■ Source data:
- - - - -
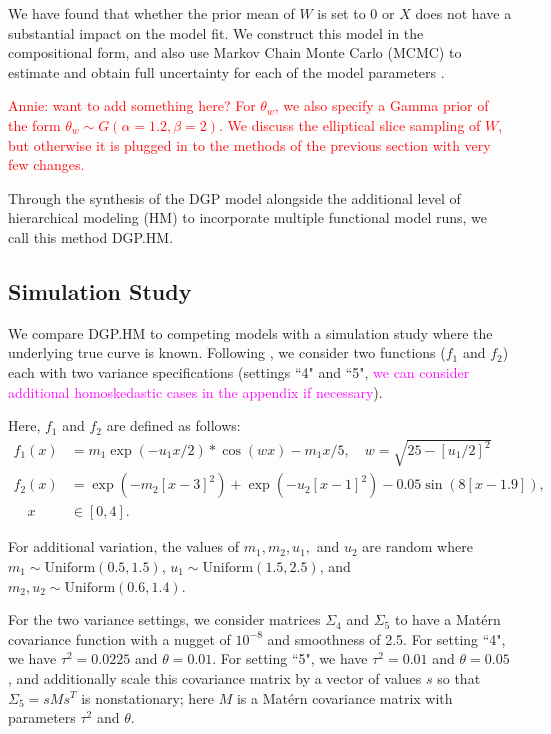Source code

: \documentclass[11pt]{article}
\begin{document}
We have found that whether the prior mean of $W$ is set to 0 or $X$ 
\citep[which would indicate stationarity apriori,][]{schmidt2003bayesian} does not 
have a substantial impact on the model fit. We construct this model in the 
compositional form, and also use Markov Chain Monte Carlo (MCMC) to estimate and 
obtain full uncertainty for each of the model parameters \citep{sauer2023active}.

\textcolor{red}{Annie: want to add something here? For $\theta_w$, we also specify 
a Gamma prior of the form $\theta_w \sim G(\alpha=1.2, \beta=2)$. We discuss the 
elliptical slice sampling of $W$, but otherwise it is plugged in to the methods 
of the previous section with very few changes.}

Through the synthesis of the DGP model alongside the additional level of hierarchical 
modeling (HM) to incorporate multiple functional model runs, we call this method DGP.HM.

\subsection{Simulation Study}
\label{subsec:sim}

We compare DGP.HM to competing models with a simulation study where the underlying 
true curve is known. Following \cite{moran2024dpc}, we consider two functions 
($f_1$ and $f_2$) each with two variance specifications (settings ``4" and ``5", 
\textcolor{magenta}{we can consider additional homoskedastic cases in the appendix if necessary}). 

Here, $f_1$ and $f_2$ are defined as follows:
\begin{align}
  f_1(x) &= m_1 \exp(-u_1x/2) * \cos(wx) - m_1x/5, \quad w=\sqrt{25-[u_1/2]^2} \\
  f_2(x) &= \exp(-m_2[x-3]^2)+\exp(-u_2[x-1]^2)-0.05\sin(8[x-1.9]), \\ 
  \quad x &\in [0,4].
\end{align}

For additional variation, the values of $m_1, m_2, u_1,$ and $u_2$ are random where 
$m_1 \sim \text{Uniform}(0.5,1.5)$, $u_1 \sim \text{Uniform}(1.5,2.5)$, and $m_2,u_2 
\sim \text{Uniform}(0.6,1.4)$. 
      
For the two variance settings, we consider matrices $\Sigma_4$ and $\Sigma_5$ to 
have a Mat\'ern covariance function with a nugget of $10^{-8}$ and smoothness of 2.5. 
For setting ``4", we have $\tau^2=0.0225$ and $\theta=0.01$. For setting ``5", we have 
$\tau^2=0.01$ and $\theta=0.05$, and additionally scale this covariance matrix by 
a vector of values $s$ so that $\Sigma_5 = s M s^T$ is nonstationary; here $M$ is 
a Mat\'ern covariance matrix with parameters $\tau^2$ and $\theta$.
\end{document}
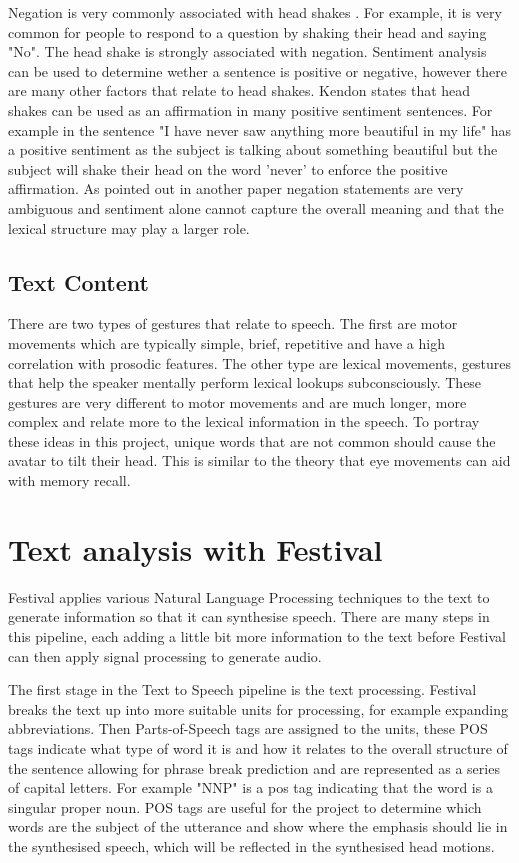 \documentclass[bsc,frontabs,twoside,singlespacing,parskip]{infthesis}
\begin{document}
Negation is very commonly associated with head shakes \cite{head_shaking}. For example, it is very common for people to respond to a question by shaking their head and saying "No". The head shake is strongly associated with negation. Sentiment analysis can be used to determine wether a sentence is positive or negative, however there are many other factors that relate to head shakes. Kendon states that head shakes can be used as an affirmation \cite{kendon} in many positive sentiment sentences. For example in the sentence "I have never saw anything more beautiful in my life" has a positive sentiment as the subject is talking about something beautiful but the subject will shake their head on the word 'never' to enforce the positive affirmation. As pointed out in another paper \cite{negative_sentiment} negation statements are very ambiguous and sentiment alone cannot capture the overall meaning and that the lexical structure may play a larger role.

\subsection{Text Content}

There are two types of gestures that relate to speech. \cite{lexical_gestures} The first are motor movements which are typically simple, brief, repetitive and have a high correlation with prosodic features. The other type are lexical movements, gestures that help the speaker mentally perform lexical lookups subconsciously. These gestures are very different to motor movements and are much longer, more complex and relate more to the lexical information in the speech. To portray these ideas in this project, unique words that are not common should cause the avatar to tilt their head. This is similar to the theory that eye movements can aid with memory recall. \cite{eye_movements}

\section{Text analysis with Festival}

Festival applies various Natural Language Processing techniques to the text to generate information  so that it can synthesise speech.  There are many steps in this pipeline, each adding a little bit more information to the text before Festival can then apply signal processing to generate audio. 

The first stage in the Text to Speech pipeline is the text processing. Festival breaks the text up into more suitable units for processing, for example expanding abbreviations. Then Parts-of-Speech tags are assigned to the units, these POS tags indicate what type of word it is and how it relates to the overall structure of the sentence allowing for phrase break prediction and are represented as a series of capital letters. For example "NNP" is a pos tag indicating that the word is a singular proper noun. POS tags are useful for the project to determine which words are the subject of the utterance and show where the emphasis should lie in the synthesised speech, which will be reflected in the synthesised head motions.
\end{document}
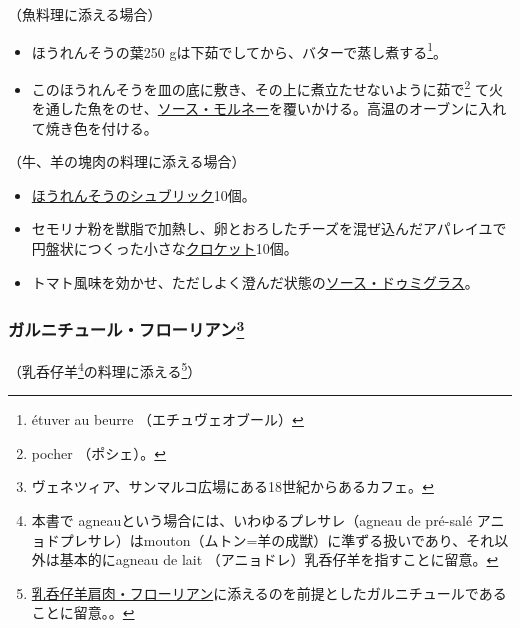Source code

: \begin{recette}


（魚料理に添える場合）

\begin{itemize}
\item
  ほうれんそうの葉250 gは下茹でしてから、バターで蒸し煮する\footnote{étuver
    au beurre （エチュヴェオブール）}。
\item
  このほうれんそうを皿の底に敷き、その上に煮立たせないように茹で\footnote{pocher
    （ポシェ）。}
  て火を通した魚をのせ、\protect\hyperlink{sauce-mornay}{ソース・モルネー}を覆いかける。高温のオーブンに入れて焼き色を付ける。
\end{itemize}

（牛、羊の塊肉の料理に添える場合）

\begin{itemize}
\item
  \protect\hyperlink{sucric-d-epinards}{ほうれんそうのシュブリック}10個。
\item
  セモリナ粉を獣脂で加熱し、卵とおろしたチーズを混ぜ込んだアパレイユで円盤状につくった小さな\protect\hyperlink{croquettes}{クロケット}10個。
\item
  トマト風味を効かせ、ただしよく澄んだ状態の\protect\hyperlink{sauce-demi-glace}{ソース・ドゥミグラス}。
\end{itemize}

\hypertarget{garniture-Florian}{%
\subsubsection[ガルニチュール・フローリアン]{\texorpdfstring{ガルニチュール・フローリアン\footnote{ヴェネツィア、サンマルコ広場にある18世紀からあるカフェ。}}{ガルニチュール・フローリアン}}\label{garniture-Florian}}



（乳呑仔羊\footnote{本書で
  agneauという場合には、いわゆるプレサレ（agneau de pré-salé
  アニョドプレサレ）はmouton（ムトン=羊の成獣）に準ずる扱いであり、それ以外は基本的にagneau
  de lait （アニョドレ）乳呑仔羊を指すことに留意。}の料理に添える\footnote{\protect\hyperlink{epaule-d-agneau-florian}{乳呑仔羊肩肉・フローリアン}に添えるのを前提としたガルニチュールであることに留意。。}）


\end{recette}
- - - - -
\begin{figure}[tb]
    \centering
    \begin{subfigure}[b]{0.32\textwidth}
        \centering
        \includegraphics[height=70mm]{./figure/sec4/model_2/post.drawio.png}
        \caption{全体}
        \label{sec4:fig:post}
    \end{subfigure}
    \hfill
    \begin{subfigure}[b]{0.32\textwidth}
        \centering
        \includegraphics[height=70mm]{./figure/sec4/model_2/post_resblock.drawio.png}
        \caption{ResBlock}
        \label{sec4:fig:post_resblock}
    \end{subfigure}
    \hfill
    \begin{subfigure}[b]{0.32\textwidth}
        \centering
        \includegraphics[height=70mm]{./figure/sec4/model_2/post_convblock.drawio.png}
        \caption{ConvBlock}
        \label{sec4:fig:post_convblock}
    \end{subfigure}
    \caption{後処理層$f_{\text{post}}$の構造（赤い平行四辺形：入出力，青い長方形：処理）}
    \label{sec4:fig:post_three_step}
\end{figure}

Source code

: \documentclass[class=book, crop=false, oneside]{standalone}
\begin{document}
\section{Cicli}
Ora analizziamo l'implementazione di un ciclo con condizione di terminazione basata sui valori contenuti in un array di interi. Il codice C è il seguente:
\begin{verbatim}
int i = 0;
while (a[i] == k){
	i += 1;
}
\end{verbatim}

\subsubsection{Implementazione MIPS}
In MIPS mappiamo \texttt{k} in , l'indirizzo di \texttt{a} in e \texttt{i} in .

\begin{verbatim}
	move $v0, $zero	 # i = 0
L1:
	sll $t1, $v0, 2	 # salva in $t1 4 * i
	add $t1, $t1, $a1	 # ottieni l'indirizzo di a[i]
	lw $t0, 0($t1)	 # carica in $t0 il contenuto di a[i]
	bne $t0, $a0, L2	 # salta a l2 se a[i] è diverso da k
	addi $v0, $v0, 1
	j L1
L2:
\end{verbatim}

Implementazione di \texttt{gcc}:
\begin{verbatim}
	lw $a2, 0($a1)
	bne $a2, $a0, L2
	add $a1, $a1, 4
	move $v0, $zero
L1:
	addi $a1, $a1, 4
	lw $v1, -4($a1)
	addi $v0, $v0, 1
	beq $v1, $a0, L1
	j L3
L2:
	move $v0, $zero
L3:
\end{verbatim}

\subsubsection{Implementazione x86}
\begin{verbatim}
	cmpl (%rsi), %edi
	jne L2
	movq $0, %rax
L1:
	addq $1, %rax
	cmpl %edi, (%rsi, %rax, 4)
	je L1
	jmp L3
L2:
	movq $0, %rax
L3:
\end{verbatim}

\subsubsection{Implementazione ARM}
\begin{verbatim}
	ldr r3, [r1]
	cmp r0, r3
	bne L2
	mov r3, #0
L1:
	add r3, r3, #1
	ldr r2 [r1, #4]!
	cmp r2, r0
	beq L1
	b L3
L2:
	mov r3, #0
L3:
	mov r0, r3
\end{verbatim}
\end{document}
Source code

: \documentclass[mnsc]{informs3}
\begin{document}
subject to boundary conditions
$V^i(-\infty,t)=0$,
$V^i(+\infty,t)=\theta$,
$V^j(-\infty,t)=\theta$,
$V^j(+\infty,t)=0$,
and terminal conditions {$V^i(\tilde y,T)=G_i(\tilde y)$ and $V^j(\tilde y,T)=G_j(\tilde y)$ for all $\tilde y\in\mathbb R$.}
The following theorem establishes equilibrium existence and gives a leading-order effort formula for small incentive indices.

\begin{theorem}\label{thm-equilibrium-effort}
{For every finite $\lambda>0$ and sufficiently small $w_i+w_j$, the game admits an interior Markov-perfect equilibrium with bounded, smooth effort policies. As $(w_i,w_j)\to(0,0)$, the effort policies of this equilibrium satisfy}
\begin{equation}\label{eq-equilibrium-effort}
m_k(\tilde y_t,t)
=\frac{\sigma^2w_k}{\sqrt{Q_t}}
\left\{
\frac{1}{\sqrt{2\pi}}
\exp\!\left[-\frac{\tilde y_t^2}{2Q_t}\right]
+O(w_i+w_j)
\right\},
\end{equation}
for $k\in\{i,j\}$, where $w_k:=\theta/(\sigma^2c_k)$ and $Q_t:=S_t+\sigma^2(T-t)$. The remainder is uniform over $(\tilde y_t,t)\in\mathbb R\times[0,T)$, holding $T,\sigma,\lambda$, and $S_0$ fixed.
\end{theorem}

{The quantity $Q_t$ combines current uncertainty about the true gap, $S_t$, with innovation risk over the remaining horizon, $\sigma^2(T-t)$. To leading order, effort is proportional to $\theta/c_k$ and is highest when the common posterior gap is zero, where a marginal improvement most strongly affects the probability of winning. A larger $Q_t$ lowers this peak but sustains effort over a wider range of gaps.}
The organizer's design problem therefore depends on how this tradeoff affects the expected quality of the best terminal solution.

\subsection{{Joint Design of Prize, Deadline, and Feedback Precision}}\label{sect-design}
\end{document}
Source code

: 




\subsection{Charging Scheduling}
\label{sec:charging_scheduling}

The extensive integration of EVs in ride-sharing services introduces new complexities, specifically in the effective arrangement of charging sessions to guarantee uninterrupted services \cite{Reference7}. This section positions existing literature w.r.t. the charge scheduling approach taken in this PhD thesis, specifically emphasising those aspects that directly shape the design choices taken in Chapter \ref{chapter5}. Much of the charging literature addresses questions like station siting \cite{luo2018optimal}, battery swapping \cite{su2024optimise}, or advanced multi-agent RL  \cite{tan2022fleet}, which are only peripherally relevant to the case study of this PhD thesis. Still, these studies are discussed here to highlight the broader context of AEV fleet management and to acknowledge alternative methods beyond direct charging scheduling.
- - - - -
■ EXERCISE INSTRUCTIONS:
Would you output, from the records above, exactly the run of lines that starts at the line containing "elliptical slice sampling" and ends at the line containing "For the two", and only that run?

■ ANSWER FOR THE TASK:
elliptical slice sampling of $W$, but otherwise it is plugged in to the methods 
of the previous section with very few changes.}

Through the synthesis of the DGP model alongside the additional level of hierarchical 
modeling (HM) to incorporate multiple functional model runs, we call this method DGP.HM.

\subsection{Simulation Study}
\label{subsec:sim}

We compare DGP.HM to competing models with a simulation study where the underlying 
true curve is known. Following \cite{moran2024dpc}, we consider two functions 
($f_1$ and $f_2$) each with two variance specifications (settings ``4" and ``5", 
\textcolor{magenta}{we can consider additional homoskedastic cases in the appendix if necessary}). 

Here, $f_1$ and $f_2$ are defined as follows:
\begin{align}
  f_1(x) &= m_1 \exp(-u_1x/2) * \cos(wx) - m_1x/5, \quad w=\sqrt{25-[u_1/2]^2} \\
  f_2(x) &= \exp(-m_2[x-3]^2)+\exp(-u_2[x-1]^2)-0.05\sin(8[x-1.9]), \\ 
  \quad x &\in [0,4].
\end{align}

For additional variation, the values of $m_1, m_2, u_1,$ and $u_2$ are random where 
$m_1 \sim \text{Uniform}(0.5,1.5)$, $u_1 \sim \text{Uniform}(1.5,2.5)$, and $m_2,u_2 
\sim \text{Uniform}(0.6,1.4)$. 
      
For the two variance settings, we consider matrices $\Sigma_4$ and $\Sigma_5$ to 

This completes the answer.